Three expert working groups have been tasked with negotiating the most critical issues and the drafting of proposed solutions.
At the conclusion of the last round of talks last week, the US and its European allies revealed there were still serious outstanding differences between the sides despite some progress. That view was later confirmed by Iran’s top negotiator Abbas Araqchi, who told state television, “We are on the right path but hard challenges and difficult details remain.”
While European states have stressed that their immediate focus is to revive the existing deal before tackling wider issues, Washington has been simultaneously working to reassure key Gulf Arab allies that any agreement will ultimately lead to a bolstered, longer-lasting nuclear accord that would also address Iranian ballistic missile development and malign regional behavior.
Alluded to that strategy, US Special Envoy for Iran Rob Malley wrote on Twitter following a video call yesterday, “Good discussion this morning with our GCC partners regarding the status of JCPOA talks and regional security.”
“Heading back to Vienna for the next round of talks toward our objective of a mutual return to JCPOA compliance,” he added.
Just ahead of the resumption of the nuclear talks in Vienna, Iranian Foreign Minister Mohammad Javad Zarif described the negotiations as “good and constructive”.
“We hope that the new administration of the US will follow a reasonable and logical policy and return to the nuclear agreement as soon as possible by fulfilling its own commitments,” Zarif said at a joint press conference in Baghdad alongside his Iraqi counterpart, adding, “We declare that we will fully comply with our responsibilities if the counterparty fulfils their commitments.”
Iraqi Foreign Minister Fuad Hussein commented that, “The negotiations between Iran and the other parties in the capitals of various countries have reached an important stage. We are following Iran and the US negotiations in Vienna and find it important.”
Hussein also said it serves Iraq’s interest to work with Iran to achieve stability in the region.
This, as multiple media outlets are reporting that Iraq is engaged in efforts to de-escalate tensions between Iran and its arch-foe Saudi Arabia.
Following the toppling of the Saddam Hussein regime in Iraq in 2003 by the US invasion, Baghdad and Tehran established strong relations. Washington has nevertheless repeatedly accused Iran of meddling in Iraq’s affairs, an accusation denied by Ayatollah regime.
In related developments, Israel’s National Security Advisor Meir Ben-Shabbat and Mossad Director Yossi Cohen are currently in Washington to present Jerusalem’s concerns over the Iranian nuclear dispute. IDF Chief of Staff Lt.
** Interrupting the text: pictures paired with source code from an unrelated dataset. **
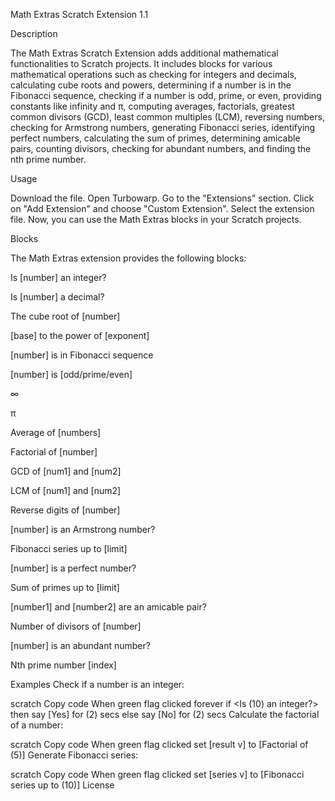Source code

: Math Extras Scratch Extension 1.1

Description

The Math Extras Scratch Extension adds additional mathematical functionalities to Scratch projects. It includes blocks for various mathematical operations such as checking for integers and decimals, calculating cube roots and powers, determining if a number is in the Fibonacci sequence, checking if a number is odd, prime, or even, providing constants like infinity and π, computing averages, factorials, greatest common divisors (GCD), least common multiples (LCM), reversing numbers, checking for Armstrong numbers, generating Fibonacci series, identifying perfect numbers, calculating the sum of primes, determining amicable pairs, counting divisors, checking for abundant numbers, and finding the nth prime number.

Usage

Download the file.
Open Turbowarp.
Go to the "Extensions" section.
Click on "Add Extension" and choose "Custom Extension".
Select the extension file.
Now, you can use the Math Extras blocks in your Scratch projects.

Blocks

The Math Extras extension provides the following blocks:

Is [number] an integer?

Is [number] a decimal?

The cube root of [number]

[base] to the power of [exponent]

[number] is in Fibonacci sequence

[number] is [odd/prime/even]

∞

π

Average of [numbers]

Factorial of [number]

GCD of [num1] and [num2]

LCM of [num1] and [num2]

Reverse digits of [number]

[number] is an Armstrong number?

Fibonacci series up to [limit]

[number] is a perfect number?

Sum of primes up to [limit]

[number1] and [number2] are an amicable pair?

Number of divisors of [number]

[number] is an abundant number?

Nth prime number [index]

Examples
Check if a number is an integer:

scratch
Copy code
When green flag clicked
forever
    if <Is (10) an integer?> then
        say [Yes] for (2) secs
    else
        say [No] for (2) secs
Calculate the factorial of a number:

scratch
Copy code
When green flag clicked
set [result v] to [Factorial of (5)]
Generate Fibonacci series:

scratch
Copy code
When green flag clicked
set [series v] to [Fibonacci series up to (10)]
License
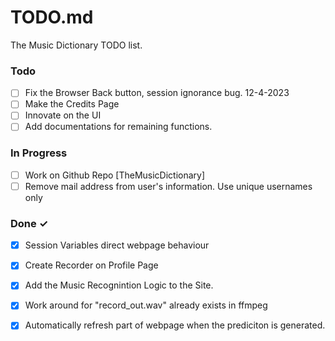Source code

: # TODO.md

The Music Dictionary TODO list.

### Todo

- [ ] Fix the Browser Back button, session ignorance bug. 12-4-2023
- [ ] Make the Credits Page
- [ ] Innovate on the UI
- [ ] Add documentations for remaining functions.

### In Progress

- [ ] Work on Github Repo [TheMusicDictionary]
- [ ] Remove mail address from user's information. Use unique usernames only

### Done ✓

- [x] Session Variables direct webpage behaviour
- [x] Create Recorder on Profile Page
- [x] Add the Music Recognintion Logic to the Site.
- [x] Work around for "record_out.wav" already exists in ffmpeg
- [x] Automatically refresh part of webpage when the prediciton is generated.

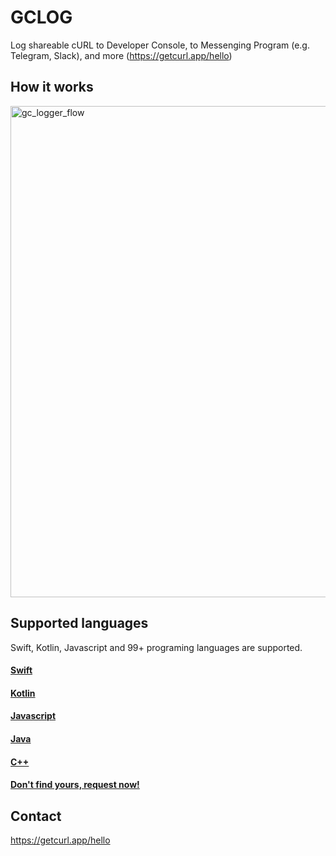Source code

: # GCLOG
Log shareable cURL to Developer Console, to Messenging Program (e.g. Telegram, Slack), and more (https://getcurl.app/hello)

## How it works
<img width="786" alt="gc_logger_flow" src="https://user-images.githubusercontent.com/4256921/167043591-8d7e28d6-ed25-4ad8-9af3-26f1df72c286.png">

## Supported languages
Swift, Kotlin, Javascript and 99+ programing languages are supported.

#### [Swift](https://github.com/docsion/GCLogSwift)

#### [Kotlin](https://github.com/docsion/gclog-kt)

#### [Javascript](https://github.com/docsion/gclog-js)

#### [Java](https://github.com/docsion/gclog-java)

#### [C++](https://github.com/docsion/gclog-cplusplus)

#### [Don't find yours, request now!](https://github.com/docsion/gclog/issues/new)


## Contact
https://getcurl.app/hello
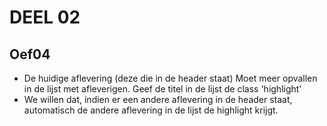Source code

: # DEEL 02
## Oef04
* De huidige aflevering (deze die in de header staat) Moet meer opvallen in de lijst met afleverigen. Geef de titel in de lijst de class 'highlight'
* We willen dat, indien er een andere aflevering in de header staat, automatisch de andere aflevering in de lijst de highlight krijgt.
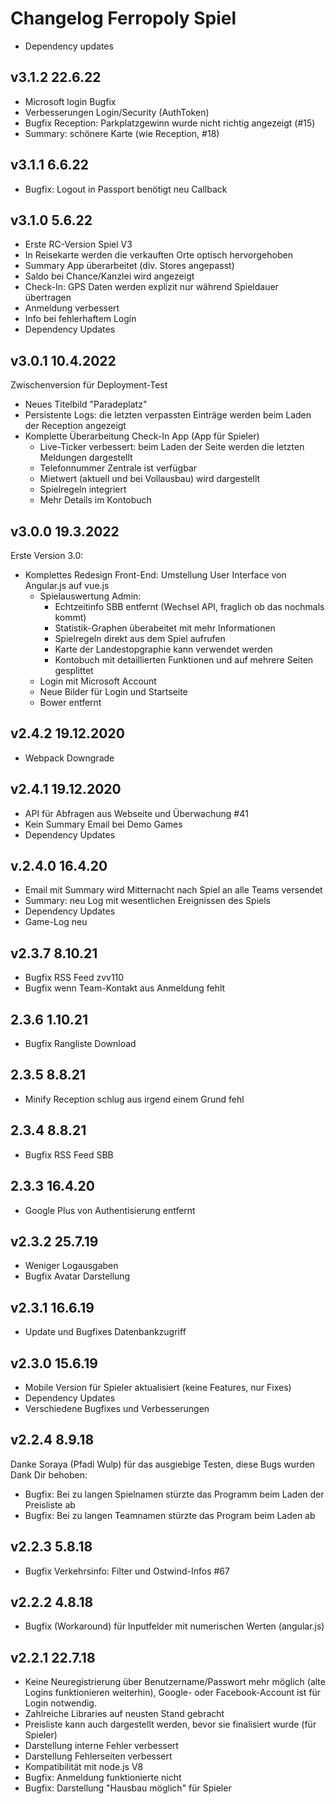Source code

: # Changelog Ferropoly Spiel

* Dependency updates

## v3.1.2 22.6.22
* Microsoft login Bugfix
* Verbesserungen Login/Security (AuthToken)
* Bugfix Reception: Parkplatzgewinn wurde nicht richtig angezeigt (#15)
* Summary: schönere Karte (wie Reception, #18)

## v3.1.1 6.6.22
* Bugfix: Logout in Passport benötigt neu Callback

## v3.1.0 5.6.22
* Erste RC-Version Spiel V3
* In Reisekarte werden die verkauften Orte optisch hervorgehoben
* Summary App überarbeitet (div. Stores angepasst)
* Saldo bei Chance/Kanzlei wird angezeigt
* Check-In: GPS Daten werden explizit nur während Spieldauer übertragen
* Anmeldung verbessert
* Info bei fehlerhaftem Login
* Dependency Updates

## v3.0.1 10.4.2022
Zwischenversion für Deployment-Test
* Neues Titelbild "Paradeplatz"
* Persistente Logs: die letzten verpassten Einträge werden beim Laden der Reception angezeigt
* Komplette Überarbeitung Check-In App (App für Spieler)
  * Live-Ticker verbessert: beim Laden der Seite werden die letzten Meldungen dargestellt
  * Telefonnummer Zentrale ist verfügbar
  * Mietwert (aktuell und bei Vollausbau) wird dargestellt
  * Spielregeln integriert
  * Mehr Details im Kontobuch

## v3.0.0 19.3.2022
Erste Version 3.0:
* Komplettes Redesign Front-End: Umstellung User Interface von Angular.js auf vue.js
  * Spielauswertung Admin:
    * Echtzeitinfo SBB entfernt (Wechsel API, fraglich ob das nochmals kommt)
    * Statistik-Graphen überabeitet mit mehr Informationen
    * Spielregeln direkt aus dem Spiel aufrufen
    * Karte der Landestopgraphie kann verwendet werden
    * Kontobuch mit detaillierten Funktionen und auf mehrere Seiten gesplittet
  * Login mit Microsoft Account
  * Neue Bilder für Login und Startseite
  * Bower entfernt
  
## v2.4.2 19.12.2020
* Webpack Downgrade

## v2.4.1 19.12.2020
* API für Abfragen aus Webseite und Überwachung #41
* Kein Summary Email bei Demo Games
* Dependency Updates

## v.2.4.0 16.4.20
* Email mit Summary wird Mitternacht nach Spiel an alle Teams versendet
* Summary: neu Log mit wesentlichen Ereignissen des Spiels
* Dependency Updates
* Game-Log neu

## v2.3.7 8.10.21
* Bugfix RSS Feed zvv110
* Bugfix wenn Team-Kontakt aus Anmeldung fehlt

## 2.3.6 1.10.21
* Bugfix Rangliste Download

## 2.3.5 8.8.21
* Minify Reception schlug aus irgend einem Grund fehl

## 2.3.4 8.8.21
* Bugfix RSS Feed SBB

## 2.3.3 16.4.20
* Google Plus von Authentisierung entfernt

## v2.3.2 25.7.19
* Weniger Logausgaben
* Bugfix Avatar Darstellung

## v2.3.1 16.6.19
* Update und Bugfixes Datenbankzugriff

## v2.3.0 15.6.19
* Mobile Version für Spieler aktualisiert (keine Features, nur Fixes)
* Dependency Updates
* Verschiedene Bugfixes und Verbesserungen

## v2.2.4 8.9.18
Danke Soraya (Pfadi Wulp) für das ausgiebige Testen, diese Bugs wurden Dank Dir behoben:
* Bugfix: Bei zu langen Spielnamen stürzte das Programm beim Laden der Preisliste ab
* Bugfix: Bei zu langen Teamnamen stürzte das Program beim Laden ab

## v2.2.3 5.8.18
* Bugfix Verkehrsinfo: Filter und Ostwind-Infos #67

## v2.2.2 4.8.18
* Bugfix (Workaround) für Inputfelder mit numerischen Werten (angular.js)

## v2.2.1 22.7.18

* Keine Neuregistrierung über Benutzername/Passwort mehr möglich (alte Logins funktionieren weiterhin), Google- oder Facebook-Account ist für Login notwendig.
* Zahlreiche Libraries auf neusten Stand gebracht
* Preisliste kann auch dargestellt werden, bevor sie finalisiert wurde (für Spieler)
* Darstellung interne Fehler verbessert
* Darstellung Fehlerseiten verbessert
* Kompatibilität mit node.js V8
* Bugfix: Anmeldung funktionierte nicht
* Bugfix: Darstellung "Hausbau möglich" für Spieler
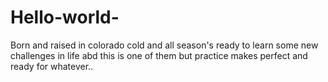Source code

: # Hello-world- 

  Born and raised in colorado cold and all season's ready to learn some new challenges in life abd this is one of them but practice makes perfect and ready for whatever..
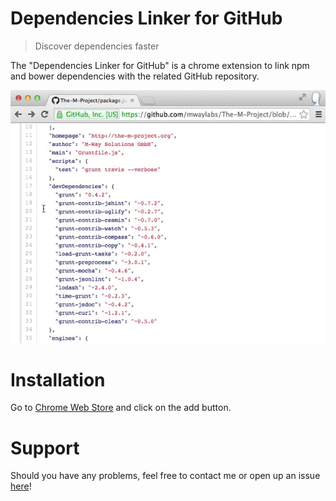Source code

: # Dependencies Linker for GitHub

> Discover dependencies faster

The "Dependencies Linker for GitHub" is a chrome extension to link npm and bower dependencies with the related GitHub repository.

![a](showcase.gif)

# Installation

Go to [Chrome Web Store](https://chrome.google.com/webstore/detail/dependencies-linker-for-g/jlmafbaeoofdegohdhinkhilhclaklkp) and click on the add button.

# Support
Should you have any problems, feel free to contact me or open up an issue [here](https://github.com/stefanbuck/github-linker/issues)!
Gen. Aviv Kochavi, who had also been slated to attend, had to cancel departure due to the recent escalation of Gaza rocket attacks on Israel’s southern front.
White House Press Secretary Jen Psaki said “no” when asked during a briefing whether “Jerusalem could change the Biden Administration’s position on rejoining the nuclear deal.
She went on to say that Washington was aware that indirect negotiations in Vienna “on the potential for a diplomatic path forward” to a nuclear deal “would be challenging,” but is “encouraged” that “there are still conversations between all parties” and that they are ongoing.”
“As it relates to Israel, we have kept them abreast as a key partner of these discussions — or of our intentions, and we will continue to do that on any future visits,” said Secretary Psaki.